I am using GCC 12.1.0. I tend to always use memcpy() to copy blocks of memory rather than using a hand written loop, since I always read that memcpy() should always provide the most efficient implementation, as a builtin compiler-specific function.
But to my great disappointment, even using -O3
, the following test function:
#include <cstring>
void copy(char *from, char *to, int size)
{
memcpy(to,from,size);
}
always results in a jmp to the library memcpy() function, and NOT to some builtin inlined assembly as one would expect. This is IMHO very inefficient, possibly (to my knowledge) much less efficient than simply using a loop like
while (size--) *(to--) = *(src--);
because a jump to a function is always expensive, in particular when it is about a very simple function which the compiler could efficiently inline!
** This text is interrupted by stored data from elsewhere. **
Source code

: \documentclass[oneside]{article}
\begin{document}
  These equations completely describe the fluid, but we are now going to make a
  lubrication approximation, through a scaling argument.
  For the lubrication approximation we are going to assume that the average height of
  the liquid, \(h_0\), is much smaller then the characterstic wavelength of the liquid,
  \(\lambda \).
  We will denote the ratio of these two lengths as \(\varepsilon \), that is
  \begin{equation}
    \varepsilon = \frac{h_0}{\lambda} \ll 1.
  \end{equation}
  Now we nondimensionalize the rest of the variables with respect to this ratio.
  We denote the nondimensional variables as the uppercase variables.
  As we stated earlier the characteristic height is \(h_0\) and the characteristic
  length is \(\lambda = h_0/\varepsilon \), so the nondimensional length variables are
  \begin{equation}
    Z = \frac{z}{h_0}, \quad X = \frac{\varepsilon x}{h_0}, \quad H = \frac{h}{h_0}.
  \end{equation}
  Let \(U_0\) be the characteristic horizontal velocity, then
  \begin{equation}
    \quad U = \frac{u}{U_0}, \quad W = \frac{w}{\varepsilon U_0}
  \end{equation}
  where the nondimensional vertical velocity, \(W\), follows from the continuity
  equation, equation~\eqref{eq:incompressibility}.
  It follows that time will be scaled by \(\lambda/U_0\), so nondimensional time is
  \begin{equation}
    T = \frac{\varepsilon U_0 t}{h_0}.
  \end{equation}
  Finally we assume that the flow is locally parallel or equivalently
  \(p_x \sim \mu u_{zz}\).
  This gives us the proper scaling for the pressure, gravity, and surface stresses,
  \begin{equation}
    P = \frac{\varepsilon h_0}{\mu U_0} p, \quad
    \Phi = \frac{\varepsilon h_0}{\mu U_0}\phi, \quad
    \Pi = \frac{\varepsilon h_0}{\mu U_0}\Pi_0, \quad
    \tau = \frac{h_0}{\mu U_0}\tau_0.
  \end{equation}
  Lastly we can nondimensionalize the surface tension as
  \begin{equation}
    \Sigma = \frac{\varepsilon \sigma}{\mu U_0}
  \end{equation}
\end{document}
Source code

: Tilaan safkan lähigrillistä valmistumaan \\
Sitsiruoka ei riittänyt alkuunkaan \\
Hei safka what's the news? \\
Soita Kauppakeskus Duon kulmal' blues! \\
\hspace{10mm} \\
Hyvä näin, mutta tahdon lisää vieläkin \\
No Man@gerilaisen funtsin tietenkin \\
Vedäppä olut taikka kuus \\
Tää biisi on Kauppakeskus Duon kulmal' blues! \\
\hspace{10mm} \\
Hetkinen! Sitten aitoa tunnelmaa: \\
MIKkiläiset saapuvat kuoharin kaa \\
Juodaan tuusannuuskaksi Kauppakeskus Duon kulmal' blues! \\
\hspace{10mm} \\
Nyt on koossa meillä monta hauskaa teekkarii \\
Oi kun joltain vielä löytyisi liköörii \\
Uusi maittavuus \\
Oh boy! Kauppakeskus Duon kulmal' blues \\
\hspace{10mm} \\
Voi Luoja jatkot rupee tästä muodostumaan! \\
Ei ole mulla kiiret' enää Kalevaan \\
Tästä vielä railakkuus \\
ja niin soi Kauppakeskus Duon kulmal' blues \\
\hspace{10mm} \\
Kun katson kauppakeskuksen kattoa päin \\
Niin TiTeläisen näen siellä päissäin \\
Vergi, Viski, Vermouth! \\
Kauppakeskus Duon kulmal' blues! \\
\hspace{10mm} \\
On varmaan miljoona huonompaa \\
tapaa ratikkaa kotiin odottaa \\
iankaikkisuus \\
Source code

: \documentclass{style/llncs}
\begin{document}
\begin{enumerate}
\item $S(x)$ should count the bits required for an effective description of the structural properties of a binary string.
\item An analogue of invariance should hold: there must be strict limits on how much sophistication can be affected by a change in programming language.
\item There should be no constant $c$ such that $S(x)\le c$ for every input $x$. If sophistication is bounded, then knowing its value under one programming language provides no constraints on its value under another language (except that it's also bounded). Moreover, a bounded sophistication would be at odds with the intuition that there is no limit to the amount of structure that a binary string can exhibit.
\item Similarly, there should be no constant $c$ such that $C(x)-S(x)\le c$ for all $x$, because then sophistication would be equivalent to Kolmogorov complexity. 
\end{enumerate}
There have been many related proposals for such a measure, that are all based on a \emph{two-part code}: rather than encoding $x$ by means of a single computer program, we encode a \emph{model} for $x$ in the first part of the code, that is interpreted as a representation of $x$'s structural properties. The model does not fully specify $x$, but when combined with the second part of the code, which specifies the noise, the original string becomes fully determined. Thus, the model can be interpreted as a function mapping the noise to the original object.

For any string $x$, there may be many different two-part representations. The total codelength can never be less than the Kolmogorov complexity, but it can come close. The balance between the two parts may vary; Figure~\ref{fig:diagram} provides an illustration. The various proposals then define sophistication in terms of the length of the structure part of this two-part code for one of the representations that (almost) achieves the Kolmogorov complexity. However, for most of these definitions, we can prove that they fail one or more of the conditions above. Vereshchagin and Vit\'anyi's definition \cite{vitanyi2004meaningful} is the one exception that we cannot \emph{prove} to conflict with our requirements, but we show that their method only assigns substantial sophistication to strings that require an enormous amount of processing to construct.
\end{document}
Before somebody points me on the same topic being already covered here When __builtin_memcpy is replaced with libc's memcpy I must specify that my problem is different. There it was simply replied that the compiler may generate a jmp to memcpy() when the copy size is not known at compiling time. I allow myself to insist that, despite the size is unknown, a jmp is still much less efficient than any inlined code, so I am very puzzled on why GCC insists to use a jmp even with a high optimization setting as -O3
.
Is there any particular flag I must specify expressly for GCC to use the builtin memcpy or however an inlined loop ? Why isn't -O3
enough ?
Edit: I changed the float* to char* in the sample code because one could easily point out that was an error, however that was irrelevant to my question
Edit: I can confirm by inspecting the resulting asm that a jmp is generated to clib's memcpy(). Being working extensively with optimized math functions and benchmarks, I can easily confirm that a jmp to a clib's function is always taxing. I have always been taught there is an overhead involved with function calls.